Wednesday, November 23, 2005

My Failed Podcasting Experiment

If you click on the title, you will hear my brief podcast on how Walter Ong's concept of "secondary orality" - the orality that comes after text literacy, or with text literacy. I am in the classic learning-by-doing mode. First I used Blogger's Audio-Blogging tool and phoned in a blog. (See the post below.)

For this podcast, I used Audacity to create a recording, and iTunes (on my iBook)to reduce the size of the resulting mp3. Next I uploaded my mp3 file to ELGG, the very interesting learning landscape and eportfolio site, and used the resulting url to link to this blog, in the title.

In order to be able to do this, my learning path has been through reading educational technology blogs (take a look at my Blogroll, below on the right) and learning about podcasts. I sampled some, and then began searching the web to find out how to create one myself. The result, here, came from this searching and reading and trying and cursing, and searching some more and the bright idea (if I do say so myself)of using my ELGG account to host my mp3. I never did figure out how to do enclosures, and I wasn't sure which software might work for me.

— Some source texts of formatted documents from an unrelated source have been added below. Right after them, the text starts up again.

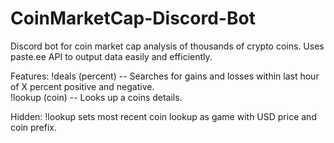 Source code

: # CoinMarketCap-Discord-Bot
Discord bot for coin market cap analysis of thousands of crypto coins.  Uses paste.ee API to output data easily and efficiently.  

Features: 
!deals (percent) -- Searches for gains and losses within last hour of X percent positive and negative.  
!lookup (coin) -- Looks up a coins details. 

Hidden: 
!lookup sets most recent coin lookup as game with USD price and coin prefix.  

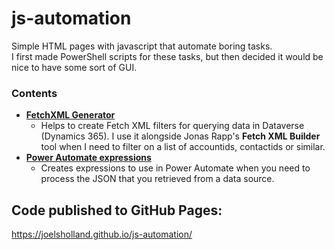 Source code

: # js-automation

Simple HTML pages with javascript that automate boring tasks.  
I first made PowerShell scripts for these tasks, but then decided it would be nice to have some sort of GUI.

### Contents
- [**FetchXML Generator**](https://joelsholland.github.io/js-automation/fetchxml/Fetchxml-generator.htm)
  - Helps to create Fetch XML filters for querying data in Dataverse (Dynamics 365). I use it alongside Jonas Rapp's **Fetch XML Builder** tool when I need to filter on a list of accountids, contactids or similar.
- [**Power Automate expressions**](https://joelsholland.github.io/js-automation/power-automate/power-automate-expression.html)
  - Creates expressions to use in Power Automate when you need to process the JSON that you retrieved from a data source.

## Code published to GitHub Pages:  
https://joelsholland.github.io/js-automation/
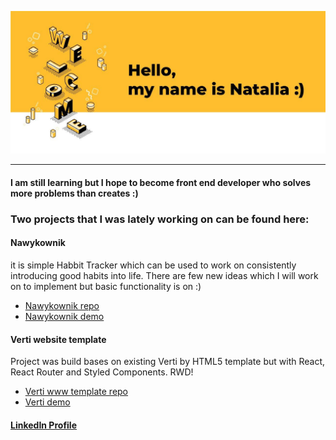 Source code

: ![welcome](https://github.com/wasilukowa/wasilukowa/blob/master/src/welcome.png?raw=true)

---

#### I am still learning but I hope to become front end developer who solves more problems than creates :)


### Two projects that I was lately working on can be found here:

#### Nawykownik 
it is simple Habbit Tracker which can be used to work on consistently introducing good habits into life. 
There are few new ideas which I will work on to implement but basic functionality is on :)
- [Nawykownik repo](https://github.com/wasilukowa/nawykownik)
- [Nawykownik demo](https://wasilukowa.github.io/nawykownik/#/)

#### Verti website template
Project was build bases on existing Verti by HTML5 template but with React, React Router and Styled Components. RWD!
- [Verti www template repo](https://github.com/wasilukowa/Verti-website-template)
- [Verti demo](https://wasilukowa.github.io/Verti-website-template/)


#### [LinkedIn Profile](https://www.linkedin.com/in/wasiluk-natalia/)
<!--

![](https://komarev.com/ghpvc/?username=wasilukowa&color=yellow)



**wasilukowa/wasilukowa** is a ✨ _special_ ✨ repository because its `README.md` (this file) appears on your GitHub profile.

Here are some ideas to get you started:

- 🔭 I’m currently working on ...
- 🌱 I’m currently learning ...
- 👯 I’m looking to collaborate on ...
- 🤔 I’m looking for help with ...
- 💬 Ask me about ...
- 📫 How to reach me: ...
- 😄 Pronouns: ...
- ⚡ Fun fact: ...
-->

So I have more to learn;->

... And I've been editing and re-editing my link to my mp3 file because my initial link corrupted.

... Still Trying

Wednesday, November 16, 2005

Trying Out Audio-Blogging!

Using I phoned in this, what should I call it, audioblog, podcast, whatever, with a very few thoughts on Ong's "secondary orality" - of which this is an example!

this is an audio post - click to play

Monday, November 14, 2005

Searching Through Metadata

What I find really, really exciting about the web is the way it allows me to access material. When I'm writing, I sometimes find myself at a loss for a quote that I want to add. If it is in my collection of books, sometimes I can find it, especially if I remember who the author is. But sometimes I just remember a phrase, and not the source. Quotation marks around that phrase and Google allow me to find it easily.

David Weinberger, author of Small Pieces Loosely Joined, about the web culture, (and a fellow at the Harvard Berkman Center for Internet and Society) has speculated on the direction of these possibilities. First he points out how we have historically attempted to categorize books:
We've been managing book metadata basically the same way since Callimachus cataloged the 400,000 scrolls in the Alexandrian Library at the turn of the third century BC. Callimachus listed the library's contents on scrolls, Medieval librarians used ledgers, and we use card catalogs, now mostly electronic. But until information started moving online, the basic strategy has been the same: Arrange the books one way on the shelves, physically separate the metadata from them, and arrange the metadata in convenient ways.

In the Boston Globe article this quote is drawn from, he looks at the impact of the web on how we organize our information about books and other information - our metadata:

The real challenge to traditional publishing today comes not from the digitizing of books, then, but from the very nature of the Web itself. Using metadata to assemble ideas and content from multiple sources, online readers become not passive recipients of bound ideas but active librarians, reviewers, anthologists, editors, commentators, even (re)publishers. Perhaps that's what truly scares publishers and authors about Google Print.

Yet what makes me worried is how few people are actually capable of searching in a more sophisticated way. Even the basic technique of adding quotation marks around a name or phrase when you search is not well known.


Friday, November 04, 2005

How We're Using the Internet: Survey Results

Some info gleaned from the Toronto Star - in an article by Tyler Hamiton

"While Internet use has a measurable displacement effect — with some time that might have been spent watching television, listening to the radio or reading magazines and newspapers instead devoted to the Internet — our data support the general conclusion that, for most users, the Internet serves more as a supplement to traditional media than a replacement," the study concluded.

"Internet users, it would seem, are simply more media-oriented than are non-users."

The results are based on a survey of 3,014 Canadians at least 18 years old who answered questions in a telephone interview in May and June of last year. The margin of error is 1.8 per cent, 19 times out of 20.

The study is the first to come out of the Canadian Internet Project, an ongoing research initiative led by a consortium of universities and supported with provincial, federal and private-sector funding.

Here is a chart, also from the Toronto Star, under the link "Survey Results", comparing users with non-users.


Get the Executive Summary pdf from the Canadian Internet Project website.


Wednesday, November 02, 2005

What Do You Want to Do?

People share on the web. It's an attractive aspect of the culture. Phil Bradley has a useful web site. His
"I want to..." Page is especially helpful:
"I want to..." is a page of utilities, such as social utilities, social bookmarking and various other software packages that let you do things. (Added 27/10/05)

Definitely worth Furling and/or bookmarking.